Sincerely, Squeaky
New York Daily News
May 20, 2004
By ROBERT DOMINGUEZ
Mary Catherine Garrison plays Lynette (Squeaky) Fromme in 'Assassins.'
To research her role as a would-be presidential assassin in the
Broadway musical "Assassins," actress Mary Catherine Garrison
reached out to a member of the family.
Mass murderer Charles Manson's "family."
In "Assassins,"
composer Stephen Sondheim's controversial show about the people
who have tried to kill U.S. Presidents, Garrison plays Lynette
(Squeaky) Fromme, the Manson acolyte convicted of trying to assassinate
President Gerald Ford in 1975.
While Garrison's
cast mates turned to biographies, documentaries or the Internet
to gather information on the likes of John Wilkes Booth and Lee
Harvey Oswald, Garrison tried writing a letter to Fromme, who
is serving a life sentence in a Texas prison.
To Garrison's
surprise, Fromme wrote back.
"I really
wanted to come right to the source and be as accurate [in the
role] as I possibly could," says Garrison.
She found
Fromme's prison address on a Web site.
"I wrote
her a letter saying, 'I'm doing this Broadway show, and my intention
is to be totally true to you. I know there will be discrepancies
in how you feel and what the character does and says,'" says
Garrison.
"I didn't
want to be disrespectful," she adds.
Fromme "is
a criminal, technically, and obviously she's associated with some
horrible things in America's past. But I just couldn't resist."
A few weeks
later, Garrison received a neatly written card in the mail. It
was signed simply, "Lynette."
"It said,
'The answers are coming - your character is probably already fashioned,
but I believe your intentions are true and I just want you to
know you did the right thing by asking,'" says Garrison.
Fromme, now
55, was never charged in the infamous 1969 murders of actress
Sharon Tate and six others in Los Angeles that were committed
by Manson's followers.
Known as "Squeaky"
for her mousy voice and appearance, Fromme was convicted of attempted
assassination when she pointed an unloaded gun at then-President
Ford in a California park in 1975.
Garrison says
she contacted Fromme because she had "a bunch of little questions
I couldn't find in my research - like, 'Did you guys wear underwear?'
"That
was something very important to me," says Garrison, laughing.
"But
I also had some bigger questions, like: 'If the tenet of this
group was nonviolence and peace and love, why the mass slaying?

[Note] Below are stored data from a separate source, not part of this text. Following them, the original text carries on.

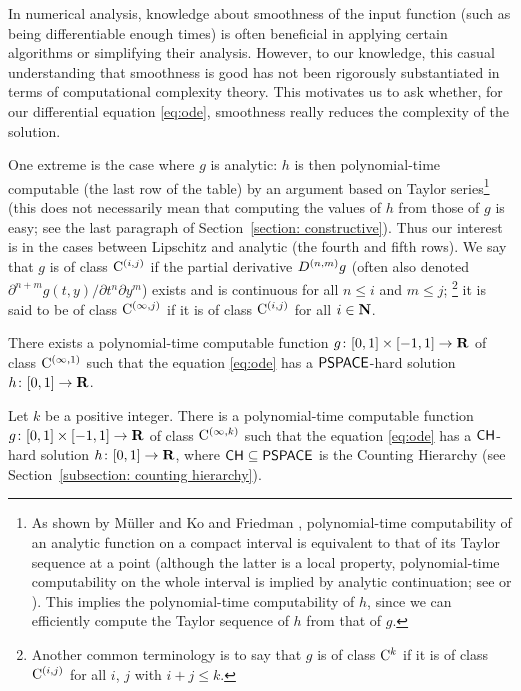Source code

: In numerical analysis, 
knowledge about smoothness of the input function 
(such as being differentiable enough times) 
is often beneficial 
in applying certain algorithms or simplifying their analysis.
However, 
to our knowledge, 
this casual understanding that smoothness is good 
has not been rigorously substantiated 
in terms of computational complexity theory. 
This motivates us to ask whether, 
for our differential equation \eqref{eq:ode}, 
smoothness really reduces the complexity of the solution. 

One extreme is the case where $g$ is analytic: 
$h$ is then polynomial-time computable 
(the last row of the table) 
by an argument based on Taylor series\footnote{
As shown by M\"uller \cite{muller1987uniform} and 
Ko and Friedman \cite{ko1988computing}, 
polynomial-time computability of an analytic function 
on a compact interval is 
equivalent to that of its Taylor sequence at a point 
(although the latter is a local property, 
polynomial-time computability on the whole interval is implied 
by analytic continuation; 
see \cite[Corollary~4.5]{muller1987uniform}
or \cite[Theorem~11]{kawamura2010complexity}). 
This implies the polynomial-time computability of $h$, 
since we can efficiently compute the 
Taylor sequence of $h$ from that of $g$. 
} (this does not necessarily mean that 
computing the values of $h$ from those of $g$ is easy; 
see the last paragraph of Section~\ref{section: constructive}). 
Thus our interest is in 
the cases between Lipschitz and analytic 
(the fourth and fifth rows). 
We say that $g$ is of class $\mathrm C ^{(i, j)}$
if the partial derivative $D ^{(n, m)} g$ 
(often also denoted $\partial ^{n + m} g (t, y) / \partial t ^n \partial y ^m$)
exists and is continuous for all $n \le i$ and $m \le j$;%
\footnote{%
Another common terminology is to say that $g$ is of class $\mathrm C ^k$
if it is of class $\mathrm C ^{(i,j)}$ 
for all $i$, $j$ with $i + j \leq k$.}
it is said to be of class $\mathrm C ^{(\infty, j)}$ if
it is of class $\mathrm C ^{(i, j)}$ for all $i \in \mathbf N$. 

\begin{theorem}
 \label{DifferentiableIsPspace}
There exists a polynomial-time computable function
$g \colon [0,1] \times [-1,1] \to \mathbf R$ 
of class $\mathrm C ^{(\infty, 1)}$ such that
the equation \eqref{eq:ode} has a 
$\mathsf{PSPACE}$-hard solution $h \colon [0, 1] \to \mathbf R$. 
 \end{theorem}

 \begin{theorem}
  \label{KTimesIsCH}
Let $k$ be a positive integer. 
There is a polynomial-time computable function
$g \colon [0,1] \times [-1,1] \to \mathbf R$ 
of class $\mathrm C ^{(\infty, k)}$ such that
the equation \eqref{eq:ode} has a 
$\mathsf{CH}$-hard solution $h \colon [0, 1] \to \mathbf R$, 
where $\mathsf{CH} \subseteq \mathsf{PSPACE}$ is the 
Counting Hierarchy (see Section~\ref{subsection: counting hierarchy}). 
 \end{theorem}

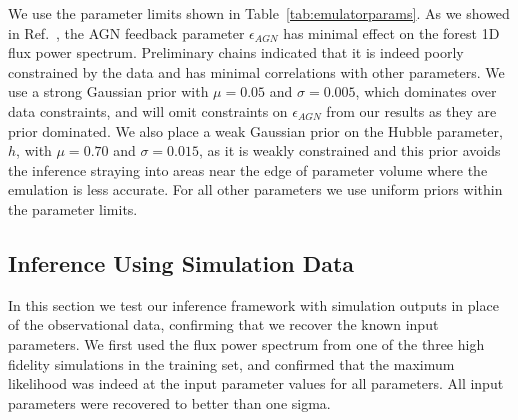 We use the parameter limits shown in Table~\ref{tab:emulatorparams}. As we showed in Ref.~\cite{2023simsuite}, the AGN feedback parameter $\epsilon_{AGN}$ has minimal effect on the \Lya forest 1D flux power spectrum. Preliminary chains indicated that it is indeed poorly constrained by the data and has minimal correlations with other parameters. We use a strong Gaussian prior with $\mu = 0.05$ and $\sigma = 0.005$, which dominates over data constraints, and will omit constraints on $\epsilon_{AGN}$ from our results as they are prior dominated. We also place a weak Gaussian prior on the Hubble parameter, $h$, with $\mu = 0.70$ and $\sigma = 0.015$, as it is weakly constrained and this prior avoids the inference straying into areas near the edge of parameter volume where the emulation is less accurate. For all other parameters we use uniform priors within the parameter limits.


\subsection{Inference Using Simulation Data}\label{sec:simdat}

In this section we test our inference framework with simulation outputs in place of the observational data, confirming that we recover the known input parameters. We first used the flux power spectrum from one of the three high fidelity simulations in the training set, and confirmed that the maximum likelihood was indeed at the input parameter values for all parameters. All input parameters were recovered to better than one sigma.

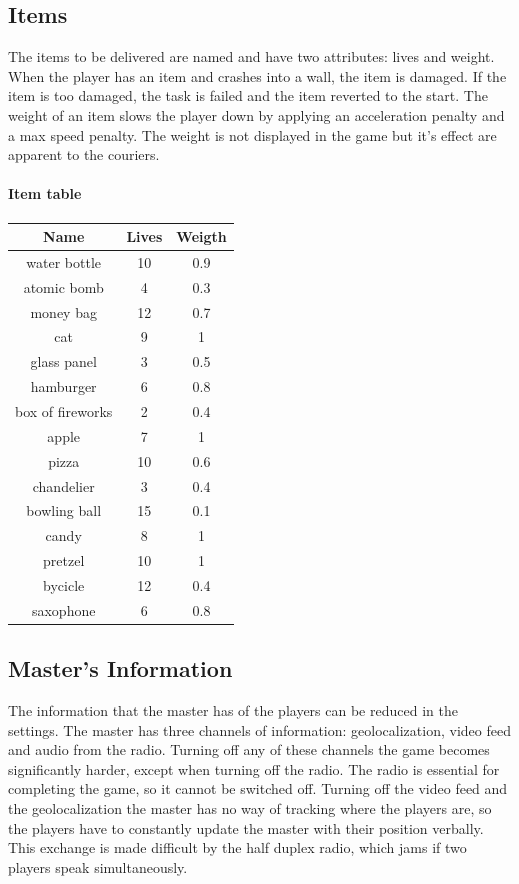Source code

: \documentclass[12pt]{article}
\begin{document}
\subsection{Items}
The items to be delivered are named and have two attributes: lives and weight. When the player has an item and crashes into a wall, the item is damaged. If the item is too damaged, the task is failed and the item reverted to the start. The weight of an item slows the player down by applying an acceleration penalty and a max speed penalty. The weight is not displayed in the game but it's effect are apparent to the couriers.

\paragraph{Item table}

\begin{center}
\begin{tabular}{ |c|c|c| } 
 \hline
 Name & Lives & Weigth \\ 
\hline
water bottle & 10 & 0.9\\
atomic bomb & 4 & 0.3\\
money bag & 12 & 0.7\\
cat & 9 & 1\\
glass panel & 3 & 0.5\\
hamburger & 6 & 0.8\\
box of fireworks & 2 & 0.4\\
apple & 7 & 1\\
pizza & 10 & 0.6\\
chandelier & 3 & 0.4\\
bowling ball & 15 & 0.1\\
candy & 8 & 1\\
pretzel & 10 & 1\\
bycicle & 12 & 0.4\\
saxophone & 6 & 0.8\\
 \hline
\end{tabular}
\end{center}

\subsection{Master's Information}
The information that the master has of the players can be reduced in the settings. The master has three channels of information: geolocalization, video feed and audio from the radio. Turning off any of these channels the game becomes significantly harder, except when turning off the radio. The radio is essential for completing the game, so it cannot be switched off. Turning off the video feed and the geolocalization the master has no way of tracking where the players are, so the players have to constantly update the master with their position verbally. This exchange is made difficult by the half duplex radio, which jams if two players speak simultaneously.
\end{document}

Could you explain that to me?'
"Ironically,
she never answered [the question]."
Fromme has
written four letters to Garrison, who says her new pen pal has
opened up a little more with each missive and begun offering sometimes
"rambling" thoughts about Manson and the murders.
Sitting in
her "Assassins" dressing room, Garrison reads aloud
from the most recent one: "'The murders as I saw them…were
the result of their time and a dozen of other factors. One thing
I know and maintain is that they had nothing to do with money,
drugs or power.'"
Another portion
of the letter has Fromme displaying her undying devotion to Manson:
"Manson cared more passionately for Earth than anyone I've
ever known."
Garrison says
there was little in the letters she used for the role - other
than the fact the Manson girls did indeed not wear undies.
"And
now I don't either in the show," she says, laughing.
Yet for Garrison,
the letters did result in putting a human face on a woman who
has been demonized.
"Squeaky
is very sweet and very articulate and very, very bright, and it's
just so weird that's coming through in the letters," says
Garrison.
"It sounds
like I'm sympathetic to what happened. But she's not just this
mythological, two-dimensional figure that we think of.
"She's
a person. She's a woman. It's been very interesting in that way."